Jauh daripada itu, ia hanya sekedar
menuruti sistematika penjelasan saja. Bahkan menurut Roeslan, dalam bagian
akhir itu hendaknya diartikan sebagai sesuatu yang mengunci didalam kekuasaan
keempat dasar yang disebutkan sebelumnya.

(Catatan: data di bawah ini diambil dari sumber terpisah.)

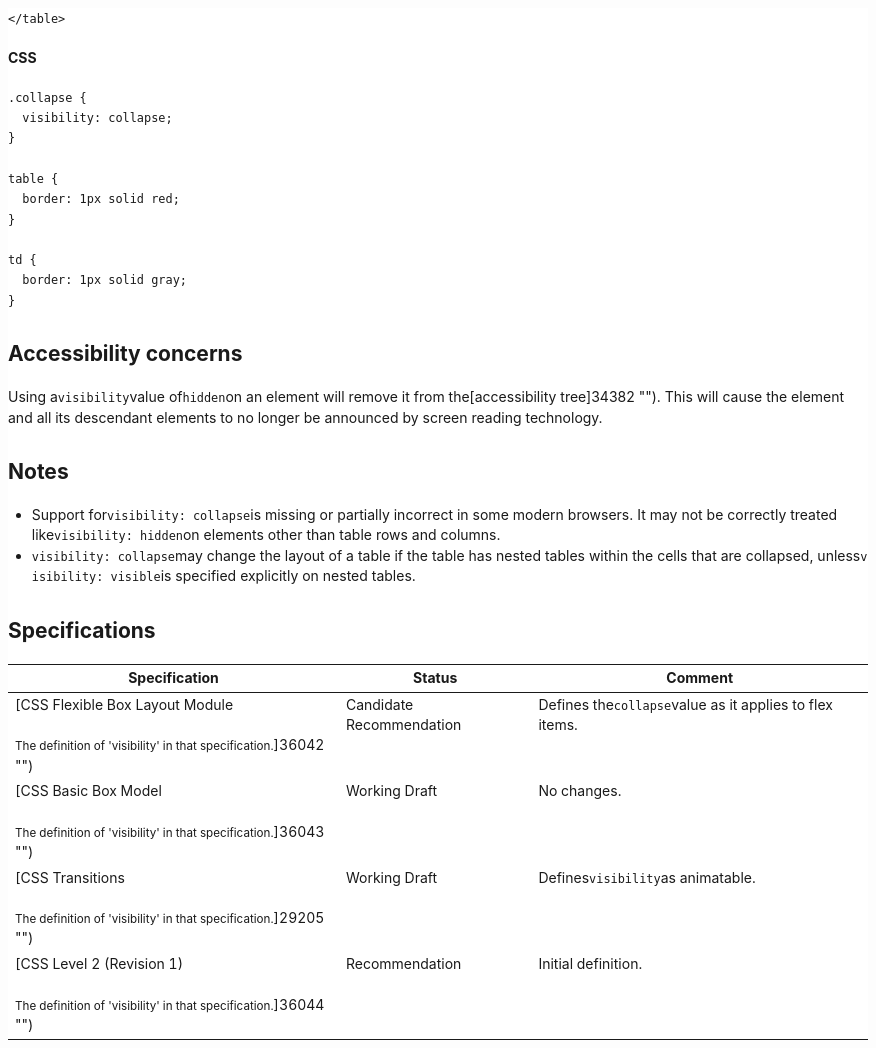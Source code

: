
 ```
</table>
```

#### CSS<a name="CSS_2"></a>

```
.collapse {
  visibility: collapse;
}

table {
  border: 1px solid red;
}

td {
  border: 1px solid gray;
}
```


<iframe src='https://mdn.mozillademos.org/en-US/docs/Web/CSS/visibility$samples/Table_example?revision=1395753' width='null' height='null'></iframe>



## Accessibility concerns<a name="Accessibility_concerns"></a>


Using a`visibility`value of`hidden`on an element will remove it from the[accessibility tree]34382 ""). This will cause the element and all its descendant elements to no longer be announced by screen reading technology.


## Notes<a name="Notes"></a>

* Support for`visibility: collapse`is missing or partially incorrect in some modern browsers. It may not be correctly treated like`visibility: hidden`on elements other than table rows and columns.
* `visibility: collapse`may change the layout of a table if the table has nested tables within the cells that are collapsed, unless`visibility: visible`is specified explicitly on nested tables.

## Specifications<a name="Specifications"></a>

Specification | Status | Comment 
 ---  |  ---  |  ---  | 
[CSS Flexible Box Layout Module<br></br><small>The definition of &#39;visibility&#39; in that specification.</small>]36042 "") | Candidate Recommendation | Defines the`collapse`value as it applies to flex items. 
[CSS Basic Box Model<br></br><small>The definition of &#39;visibility&#39; in that specification.</small>]36043 "") | Working Draft | No changes. 
[CSS Transitions<br></br><small>The definition of &#39;visibility&#39; in that specification.</small>]29205 "") | Working Draft | Defines`visibility`as animatable. 
[CSS Level 2 (Revision 1)<br></br><small>The definition of &#39;visibility&#39; in that specification.</small>]36044 "") | Recommendation | Initial definition.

Begitulah intisari dari pidato
Bung Karno terkait dengan Pancasila yang akan dijadikan sebagai dasar negara
yang disampaikan pada sidang BPUPK, 1 juni 1945, dan diterima secara aklamasi
sebagai dasar dalam menyusun falsafah negara Indonesia Merdeka. Dalam sidang
tersebut, Bung Karno satu-satunya yang tegas mengusulkan filosofische grondslag untuk negara
yang akan dibentuk yaitu lima sila yang disebut Pancasila.
Selesai masa sidang pertama, Tim
Delapan mulai bekerja untuk menyerap dan memeriksa usul-usul menyangkut
beberapa masalah yang digolongkan menjadi beberapa katagori. Diakhir pertemuan,
Bung Karno berinisiatif membentuk Tim Sembilan. Setelah melewati perdebatan
yang alot, akhirnya tim Sembilan menyepakati konsep rancangan pembukaan
undang-undang dasar yang ditandatangani pada 22 Juni 1945. Ada beberapa
penyebutan untuk kesepakatan ini, Bung Karno menyebutnya “Mukhaddimah”, M.
Yamin menyebut “Piagam Jakarta”, Sukiman menyebutnya “Gentlemen’s Agreement”.
Dikemudian hari, kita lebih mengenalnya sebagai “Piagam Jakarta”.
Perlu diingat, keputusan tim
Sembilan ini masih berupa rancangan karena BPUPK hanya melakukan usaha-usaha
penyelidikan kemerdekaan. Tepat 18 Agustus, kesepakatan yang terdapat dalam
piagam Jakarta tersebut diubah pada bagian akhirnya oleh Panitia Persiapan
Kemerdekaan Indonesia, sehingga hanya tinggal Ketuhanan Yang Maha Esa.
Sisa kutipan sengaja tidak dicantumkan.